Thursday, 22 December 2016

The Second Response to The Print Room Fiasco from a UK Theatregoer of Chinese Descent

So The Print Room has just issued an apology solely for making an announcement, and not for their other actions. They have emphasised that their play, or as I now see it, their caricature showcase, is 'not a Chinese play and the characters are not Chinese', but the production 'references a setting in Ancient China and the characters' names are Chinese. These are literary allusions ... and never intended to be taken literally. The allusions are intended to signify “not here, not now, not in any actual real ‘where’ ” and the production, set, costumes and dialogue follow this cue of  "no place".' 

Instead of questioning motives and then getting annoyed, which rather jars with this festive season of peace and goodwill, why don't we all move on? As a UK theatregoer of Chinese descent, I would boycott the play as it currently is and encourage everyone who believes in the UK to do so, but if my suggestions here were to be implemented, who knows, everyone could be a winner!

1. The Setting:
Why can't the setting be changed to the Roman Empire, Byzantine Empire, Japan, or even better, Czarist Russia? With Czarist Russia, especially, there'd still be that Imperial connection (an Emperor by any other name is still an Emperor), while the caricatures could have harmless, pleasing Russian names like Bogov, Sodoff, Pissov (for the men), and Balalaika (for the woman).

(Actually, I've had a think. 'Balalaika' isn't authentically Russian enough. 'Komonova' would be better.)

2. The Cast:
Changing the setting to Czarist Russia would also solve the casting problem, given that the Print Room team originally couldn't envision a more diverse cast. As Czarist Russia was ethnically diverse (I seem to recall that Catherine the Great was from Central Asia), there is now ample opportunity to include four non-white actors of all genders and none along with the white actors, and have everyone work together.

3. The Themes
To address the theme of universality, everyone in the cast of eight, white and non-white, must be made to  learn every line of the caricature showcase, and then every cast member must be given the chance to offer their interpretation of each caricature once. This would make the caricatures fresh and exciting every time with every viewing, and this will open minds to fresh casting possibilities.
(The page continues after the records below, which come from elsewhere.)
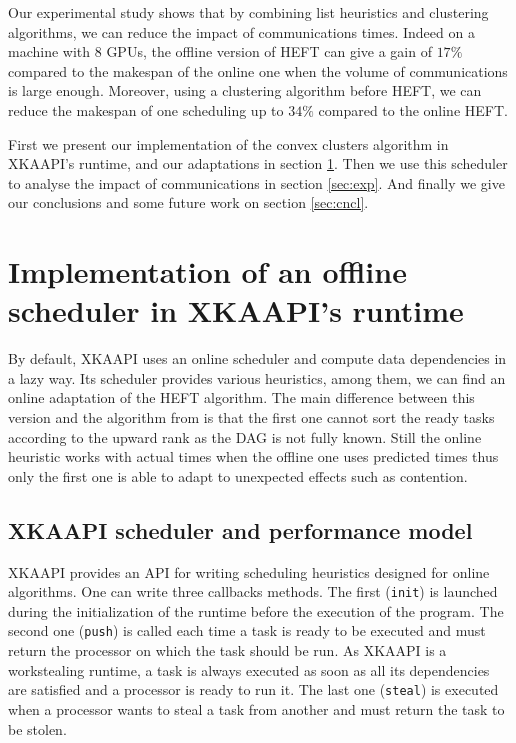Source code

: \documentclass[10pt, conference, compsocconf,pdftex,dvipsnames]{IEEEtran}
\begin{document}
Our experimental study shows that by combining list heuristics and clustering
algorithms, we can reduce the impact of communications times. Indeed on a
machine with 8 GPUs, the offline version of HEFT can give a gain of $17\%$
compared to the makespan of the online one when the volume of communications
is large enough.  Moreover, using a clustering algorithm before HEFT, we can
reduce the makespan of one scheduling up to $34\%$ compared to the online
HEFT.

First we present our implementation of the convex clusters algorithm in
XKAAPI's runtime, and our adaptations  in section \ref{sec:impl}. Then we use
this scheduler to analyse the impact of communications in section
\ref{sec:exp}. And finally we give our conclusions and some future work on
section \ref{sec:cncl}.

\section{Implementation of an offline scheduler in XKAAPI's runtime}
\label{sec:impl}

By default, XKAAPI uses an online scheduler and compute data dependencies in a
lazy way. Its scheduler provides various heuristics, among them, we can find
an online adaptation of the HEFT algorithm. The main difference between this
version and the algorithm from \cite{topcuoglu2002performance} is that the
first one cannot sort the ready tasks according to the upward rank as the DAG
is not fully known.  Still the online heuristic works with actual times when
the offline one uses predicted times thus only the first one is able to adapt
to unexpected effects such as contention.

\subsection{XKAAPI scheduler and performance model}
\label{sec:impl-kaapi}

XKAAPI provides an API for writing scheduling heuristics designed for online
algorithms. One can write three callbacks methods. The first (\texttt{init})
is launched during the initialization of the runtime before the execution of
the program.  The second one (\texttt{push}) is called each time a task is
ready to be executed and must return the processor on which the task should
be run. As XKAAPI is a workstealing runtime, a task is always executed as soon
as all its dependencies are satisfied and a processor is ready to run it. The
last one (\texttt{steal}) is executed when a processor wants to steal a task
from another and must return the task to be stolen.
\end{document}
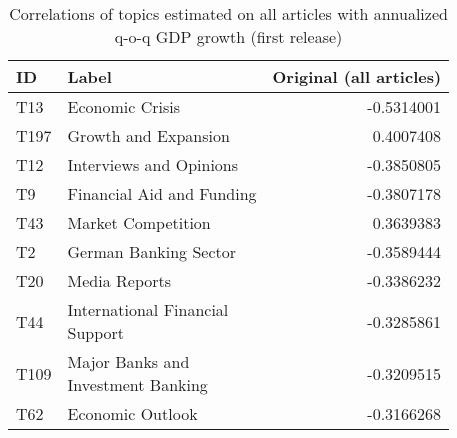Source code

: \begin{table}[!h]
\centering
\caption{Correlations of topics estimated on all articles with annualized q-o-q GDP growth (first release)}
\centering
\begin{tabular}[t]{llr}
\toprule
ID & Label & Original (all articles)\\
\midrule
T13 & Economic Crisis & -0.5314001\\
T197 & Growth and Expansion & 0.4007408\\
T12 & Interviews and Opinions & -0.3850805\\
T9 & Financial Aid and Funding & -0.3807178\\
T43 & Market Competition & 0.3639383\\
\addlinespace
T2 & German Banking Sector & -0.3589444\\
T20 & Media Reports & -0.3386232\\
T44 & \makecell[tl]{International Financial \\ Support} & -0.3285861\\
T109 & \makecell[tl]{Major Banks and \\ Investment Banking} & -0.3209515\\
T62 & Economic Outlook & -0.3166268\\
\bottomrule
\end{tabular}
\end{table}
Meanwhile, if the cast forget their lines, they can always improvise, because after all, 'allusions are intended to signify “not here, not now, not in any actual real ‘where’ ” and the production, set, costumes and dialogue follow this cue of  "no place".' This would make the caricatures absolutely exotic and something never seen before.

And in the spirit of true diversity, and to question what it is to be human, and in keeping with the Russian setting (Russia has shown it leads the way in diversity in this regard), Aleksandr and Sergey the Meerkats could be roped in, and comparethemarket.com could be a sponsor, and this would be a financial dream come true with spin-off games, toys, books...

What, it won't work? Really? Are the setting and names really that important? Is the cast really that important? Are you telling me that the cast must consist of real human beings? Is the dialogue crucial...? Can't the plot change? But why? Because it'd be a different story? But... but it was meant to be abstract, no? I'm confused...!!!!

Since the setting, names and everything about this caricature showcase is an abstract, why did the current casting happen? Why was this caricature showcase marketed the way it was? Why do the characters sound like caricatures? Why do they have those names that come straight from Gilbert and Sullivan...?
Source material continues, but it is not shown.